La strategia e le normative di settore
La strategia Farm to Fork è il cuore della transizione sostenibile del sistema agroalimentare. Le iniziative previste promuovono un nuovo modello produttivo che garantisca al contempo il sostentamento delle attuali e future generazioni e la riduzione dell’impatto ambientale di tutta la filiera, dalla produzione, “Farm”, al consumo, “Fork”. In questo contesto, il settore mangimistico è coinvolto sia da misure specifiche che da azioni più generiche.
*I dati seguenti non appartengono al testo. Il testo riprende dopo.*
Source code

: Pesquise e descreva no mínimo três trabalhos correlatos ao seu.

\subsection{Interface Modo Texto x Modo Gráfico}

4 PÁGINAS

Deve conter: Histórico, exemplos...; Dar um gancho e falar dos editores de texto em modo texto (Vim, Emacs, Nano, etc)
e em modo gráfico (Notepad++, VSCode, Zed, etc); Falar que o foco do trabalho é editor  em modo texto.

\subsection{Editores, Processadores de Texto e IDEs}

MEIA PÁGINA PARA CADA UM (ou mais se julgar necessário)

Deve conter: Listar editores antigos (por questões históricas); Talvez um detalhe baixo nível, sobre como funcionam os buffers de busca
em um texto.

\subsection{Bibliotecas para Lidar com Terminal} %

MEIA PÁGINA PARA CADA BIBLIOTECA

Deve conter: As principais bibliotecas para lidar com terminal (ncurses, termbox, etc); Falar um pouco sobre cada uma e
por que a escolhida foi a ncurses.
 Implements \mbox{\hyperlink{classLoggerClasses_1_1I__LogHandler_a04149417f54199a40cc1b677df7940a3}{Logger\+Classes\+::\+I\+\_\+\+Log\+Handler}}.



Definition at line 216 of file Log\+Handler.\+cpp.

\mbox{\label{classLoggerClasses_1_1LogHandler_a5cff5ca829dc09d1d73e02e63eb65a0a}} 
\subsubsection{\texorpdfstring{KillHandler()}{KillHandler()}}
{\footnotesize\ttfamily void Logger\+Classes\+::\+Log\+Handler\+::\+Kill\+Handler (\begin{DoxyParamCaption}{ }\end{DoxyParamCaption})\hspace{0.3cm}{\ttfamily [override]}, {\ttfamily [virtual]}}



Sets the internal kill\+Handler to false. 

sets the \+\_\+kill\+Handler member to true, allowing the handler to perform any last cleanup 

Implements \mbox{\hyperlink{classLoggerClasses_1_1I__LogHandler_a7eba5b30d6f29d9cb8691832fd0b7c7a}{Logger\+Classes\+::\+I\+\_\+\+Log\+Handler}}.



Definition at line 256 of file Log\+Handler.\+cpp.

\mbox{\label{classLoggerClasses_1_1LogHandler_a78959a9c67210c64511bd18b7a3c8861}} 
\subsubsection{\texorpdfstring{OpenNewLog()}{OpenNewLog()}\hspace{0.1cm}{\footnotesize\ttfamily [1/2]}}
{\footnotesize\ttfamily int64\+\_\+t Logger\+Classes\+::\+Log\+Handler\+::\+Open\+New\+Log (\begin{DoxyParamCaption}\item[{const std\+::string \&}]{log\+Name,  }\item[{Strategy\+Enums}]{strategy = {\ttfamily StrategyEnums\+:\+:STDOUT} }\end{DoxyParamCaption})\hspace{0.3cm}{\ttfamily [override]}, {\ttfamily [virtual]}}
Le iniziative specifiche nascono dalla consapevolezza che circa il 70% delle emissioni della filiera agroalimentare è attribuibile all’allevamento, il quale produce non solo CO2, ma anche gas serra ad alto potenziale climalterante come metano (CH4) e protossido di azoto (N2O). Conseguentemente, intervenire sui mangimi rappresenta una leva per ridurre l’impatto ambientale degli animali con essi allevati. In quest’ottica, la Commissione Europea promuove l’utilizzo di additivi innovativi in grado di abbattere le emissioni derivanti dalla digestione degli animali e dalla gestione dei reflui zootecnici, e sostiene la diversificazione delle fonti proteiche, con l’obiettivo di ridurre la dipendenza da materie prime ad alto impatto ambientale, come la soia proveniente da aree soggette a deforestazione, sostituendole con soluzioni alternative come insetti, alghe e sottoprodotti di altre filiere.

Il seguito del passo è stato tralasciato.